Aim of the task. Copy the data that follows exactly as it is, excluding all pictures.

Records for the task.
------------

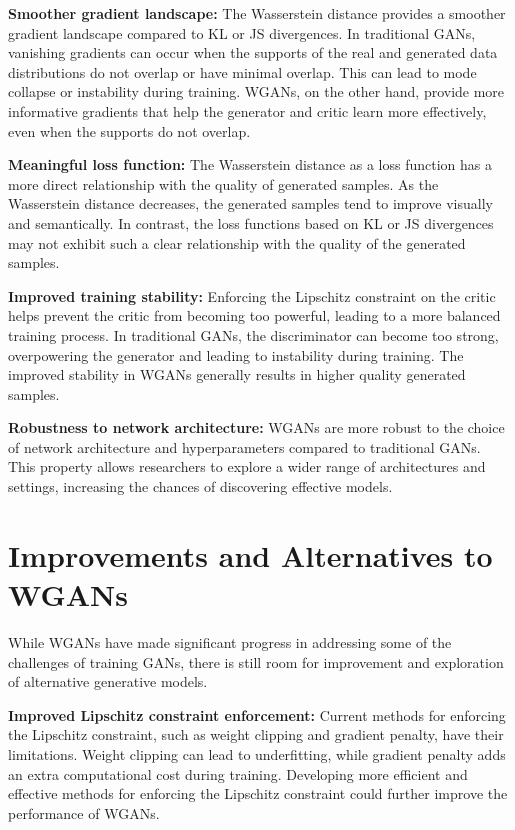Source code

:     \textbf{Smoother gradient landscape:} The Wasserstein distance provides a smoother gradient landscape compared to KL or JS divergences. In traditional GANs, vanishing gradients can occur when the supports of the real and generated data distributions do not overlap or have minimal overlap. This can lead to mode collapse or instability during training. WGANs, on the other hand, provide more informative gradients that help the generator and critic learn more effectively, even when the supports do not overlap.

    \textbf{Meaningful loss function:} The Wasserstein distance as a loss function has a more direct relationship with the quality of generated samples. As the Wasserstein distance decreases, the generated samples tend to improve visually and semantically. In contrast, the loss functions based on KL or JS divergences may not exhibit such a clear relationship with the quality of the generated samples.

    \textbf{Improved training stability:} Enforcing the Lipschitz constraint on the critic helps prevent the critic from becoming too powerful, leading to a more balanced training process. In traditional GANs, the discriminator can become too strong, overpowering the generator and leading to instability during training. The improved stability in WGANs generally results in higher quality generated samples.

    \textbf{Robustness to network architecture:} WGANs are more robust to the choice of network architecture and hyperparameters compared to traditional GANs. This property allows researchers to explore a wider range of architectures and settings, increasing the chances of discovering effective models.

\section{Improvements and Alternatives to WGANs}

While WGANs have made significant progress in addressing some of the challenges of training GANs, there is still room for improvement and exploration of alternative generative models.

    \textbf{Improved Lipschitz constraint enforcement:} Current methods for enforcing the Lipschitz constraint, such as weight clipping and gradient penalty, have their limitations. Weight clipping can lead to underfitting, while gradient penalty adds an extra computational cost during training. Developing more efficient and effective methods for enforcing the Lipschitz constraint could further improve the performance of WGANs.

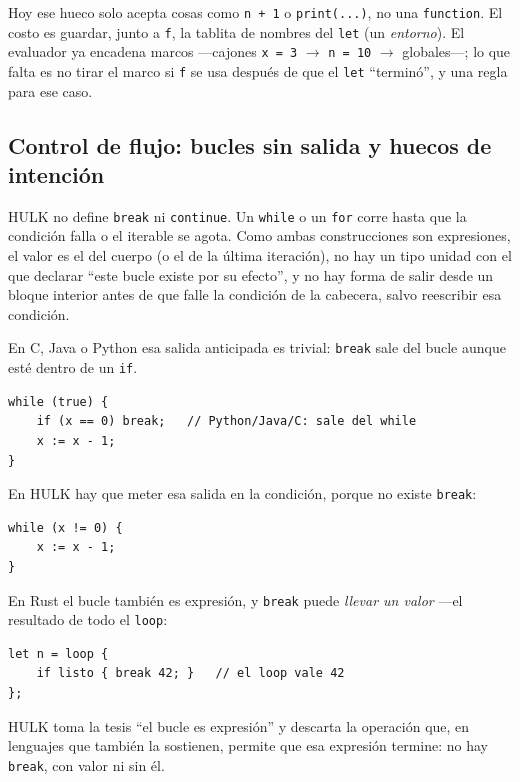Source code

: \documentclass[11pt,a4paper]{article}
\begin{document}
Hoy ese hueco solo acepta cosas como \texttt{n + 1} o \texttt{print(...)}, no una \texttt{function}. El costo es guardar, junto a \texttt{f}, la tablita de nombres del \texttt{let} (un \emph{entorno}). El evaluador ya encadena marcos ---cajones \texttt{x = 3} $\rightarrow$ \texttt{n = 10} $\rightarrow$ globales---; lo que falta es no tirar el marco si \texttt{f} se usa después de que el \texttt{let} ``terminó'', y una regla para ese caso.

\subsection{Control de flujo: bucles sin salida y huecos de intención}

HULK no define \texttt{break} ni \texttt{continue}. Un \texttt{while} o un \texttt{for} corre hasta que la condición falla o el iterable se agota. Como ambas construcciones son expresiones, el valor es el del cuerpo (o el de la última iteración), no hay un tipo unidad con el que declarar ``este bucle existe por su efecto'', y no hay forma de salir desde un bloque interior antes de que falle la condición de la cabecera, salvo reescribir esa condición.

En C, Java o Python esa salida anticipada es trivial: \texttt{break} sale del bucle aunque esté dentro de un \texttt{if}.

\begin{lstlisting}[language={},numbers=none]
while (true) {
    if (x == 0) break;   // Python/Java/C: sale del while
    x := x - 1;
}
\end{lstlisting}

En HULK hay que meter esa salida en la condición, porque no existe \texttt{break}:

\begin{lstlisting}[language={},numbers=none]
while (x != 0) {
    x := x - 1;
}
\end{lstlisting}

En Rust el bucle también es expresión, y \texttt{break} puede \emph{llevar un valor} ---el resultado de todo el \texttt{loop}:

\begin{lstlisting}[language={},numbers=none]
let n = loop {
    if listo { break 42; }   // el loop vale 42
};
\end{lstlisting}

HULK toma la tesis ``el bucle es expresión'' y descarta la operación que, en lenguajes que también la sostienen, permite que esa expresión termine: no hay \texttt{break}, con valor ni sin él.
\end{document}
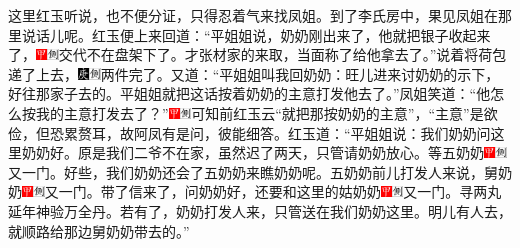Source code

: 这里红玉听说，也不便分证，只得忍着气来找凤姐。到了李氏房中，果见凤姐在那里说话儿呢。红玉便上来回道：``平姐姐说，奶奶刚出来了，他就把银子收起来了，{\includegraphics[width=3mm]{../Images/00002}\includegraphics[width=3mm]{../Images/00011}\footnotesize \kaishu 交代不在盘架下了。}才张材家的来取，当面称了给他拿去了。''说着将荷包递了上去，{\includegraphics[width=3mm]{../Images/00004}\includegraphics[width=3mm]{../Images/00011}\footnotesize \kaishu 两件完了。}又道：``平姐姐叫我回奶奶：旺儿进来讨奶奶的示下，好往那家子去的。平姐姐就把这话按着奶奶的主意打发他去了。''凤姐笑道：``他怎么按我的主意打发去了？''{\includegraphics[width=3mm]{../Images/00002}\includegraphics[width=3mm]{../Images/00011}\footnotesize \kaishu 可知前红玉云``就把那按奶奶的主意''，``主意''是欲俭，但恐累赘耳，故阿凤有是问，彼能细答。}红玉道：``平姐姐说：我们奶奶问这里奶奶好。原是我们二爷不在家，虽然迟了两天，只管请奶奶放心。等五奶奶{\includegraphics[width=3mm]{../Images/00002}\includegraphics[width=3mm]{../Images/00011}\footnotesize \kaishu 又一门。}好些，我们奶奶还会了五奶奶来瞧奶奶呢。五奶奶前儿打发人来说，舅奶奶{\includegraphics[width=3mm]{../Images/00002}\includegraphics[width=3mm]{../Images/00011}\footnotesize \kaishu 又一门。}带了信来了，问奶奶好，还要和这里的姑奶奶{\includegraphics[width=3mm]{../Images/00002}\includegraphics[width=3mm]{../Images/00011}\footnotesize \kaishu 又一门。}寻两丸延年神验万全丹。若有了，奶奶打发人来，只管送在我们奶奶这里。明儿有人去，就顺路给那边舅奶奶带去的。''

------------

Reply to the task.
Source code

:     \textbf{Smoother gradient landscape:} The Wasserstein distance provides a smoother gradient landscape compared to KL or JS divergences. In traditional GANs, vanishing gradients can occur when the supports of the real and generated data distributions do not overlap or have minimal overlap. This can lead to mode collapse or instability during training. WGANs, on the other hand, provide more informative gradients that help the generator and critic learn more effectively, even when the supports do not overlap.

    \textbf{Meaningful loss function:} The Wasserstein distance as a loss function has a more direct relationship with the quality of generated samples. As the Wasserstein distance decreases, the generated samples tend to improve visually and semantically. In contrast, the loss functions based on KL or JS divergences may not exhibit such a clear relationship with the quality of the generated samples.

    \textbf{Improved training stability:} Enforcing the Lipschitz constraint on the critic helps prevent the critic from becoming too powerful, leading to a more balanced training process. In traditional GANs, the discriminator can become too strong, overpowering the generator and leading to instability during training. The improved stability in WGANs generally results in higher quality generated samples.

    \textbf{Robustness to network architecture:} WGANs are more robust to the choice of network architecture and hyperparameters compared to traditional GANs. This property allows researchers to explore a wider range of architectures and settings, increasing the chances of discovering effective models.

\section{Improvements and Alternatives to WGANs}

While WGANs have made significant progress in addressing some of the challenges of training GANs, there is still room for improvement and exploration of alternative generative models.

    \textbf{Improved Lipschitz constraint enforcement:} Current methods for enforcing the Lipschitz constraint, such as weight clipping and gradient penalty, have their limitations. Weight clipping can lead to underfitting, while gradient penalty adds an extra computational cost during training. Developing more efficient and effective methods for enforcing the Lipschitz constraint could further improve the performance of WGANs.

Source code

: \documentclass[11pt,a4paper]{article}
\begin{document}
Hoy ese hueco solo acepta cosas como \texttt{n + 1} o \texttt{print(...)}, no una \texttt{function}. El costo es guardar, junto a \texttt{f}, la tablita de nombres del \texttt{let} (un \emph{entorno}). El evaluador ya encadena marcos ---cajones \texttt{x = 3} $\rightarrow$ \texttt{n = 10} $\rightarrow$ globales---; lo que falta es no tirar el marco si \texttt{f} se usa después de que el \texttt{let} ``terminó'', y una regla para ese caso.

\subsection{Control de flujo: bucles sin salida y huecos de intención}

HULK no define \texttt{break} ni \texttt{continue}. Un \texttt{while} o un \texttt{for} corre hasta que la condición falla o el iterable se agota. Como ambas construcciones son expresiones, el valor es el del cuerpo (o el de la última iteración), no hay un tipo unidad con el que declarar ``este bucle existe por su efecto'', y no hay forma de salir desde un bloque interior antes de que falle la condición de la cabecera, salvo reescribir esa condición.

En C, Java o Python esa salida anticipada es trivial: \texttt{break} sale del bucle aunque esté dentro de un \texttt{if}.

\begin{lstlisting}[language={},numbers=none]
while (true) {
    if (x == 0) break;   // Python/Java/C: sale del while
    x := x - 1;
}
\end{lstlisting}

En HULK hay que meter esa salida en la condición, porque no existe \texttt{break}:

\begin{lstlisting}[language={},numbers=none]
while (x != 0) {
    x := x - 1;
}
\end{lstlisting}

En Rust el bucle también es expresión, y \texttt{break} puede \emph{llevar un valor} ---el resultado de todo el \texttt{loop}:

\begin{lstlisting}[language={},numbers=none]
let n = loop {
    if listo { break 42; }   // el loop vale 42
};
\end{lstlisting}

HULK toma la tesis ``el bucle es expresión'' y descarta la operación que, en lenguajes que también la sostienen, permite que esa expresión termine: no hay \texttt{break}, con valor ni sin él.
\end{document}
Source code

: 这里红玉听说，也不便分证，只得忍着气来找凤姐。到了李氏房中，果见凤姐在那里说话儿呢。红玉便上来回道：``平姐姐说，奶奶刚出来了，他就把银子收起来了，{\includegraphics[width=3mm]{../Images/00002}\includegraphics[width=3mm]{../Images/00011}\footnotesize \kaishu 交代不在盘架下了。}才张材家的来取，当面称了给他拿去了。''说着将荷包递了上去，{\includegraphics[width=3mm]{../Images/00004}\includegraphics[width=3mm]{../Images/00011}\footnotesize \kaishu 两件完了。}又道：``平姐姐叫我回奶奶：旺儿进来讨奶奶的示下，好往那家子去的。平姐姐就把这话按着奶奶的主意打发他去了。''凤姐笑道：``他怎么按我的主意打发去了？''{\includegraphics[width=3mm]{../Images/00002}\includegraphics[width=3mm]{../Images/00011}\footnotesize \kaishu 可知前红玉云``就把那按奶奶的主意''，``主意''是欲俭，但恐累赘耳，故阿凤有是问，彼能细答。}红玉道：``平姐姐说：我们奶奶问这里奶奶好。原是我们二爷不在家，虽然迟了两天，只管请奶奶放心。等五奶奶{\includegraphics[width=3mm]{../Images/00002}\includegraphics[width=3mm]{../Images/00011}\footnotesize \kaishu 又一门。}好些，我们奶奶还会了五奶奶来瞧奶奶呢。五奶奶前儿打发人来说，舅奶奶{\includegraphics[width=3mm]{../Images/00002}\includegraphics[width=3mm]{../Images/00011}\footnotesize \kaishu 又一门。}带了信来了，问奶奶好，还要和这里的姑奶奶{\includegraphics[width=3mm]{../Images/00002}\includegraphics[width=3mm]{../Images/00011}\footnotesize \kaishu 又一门。}寻两丸延年神验万全丹。若有了，奶奶打发人来，只管送在我们奶奶这里。明儿有人去，就顺路给那边舅奶奶带去的。''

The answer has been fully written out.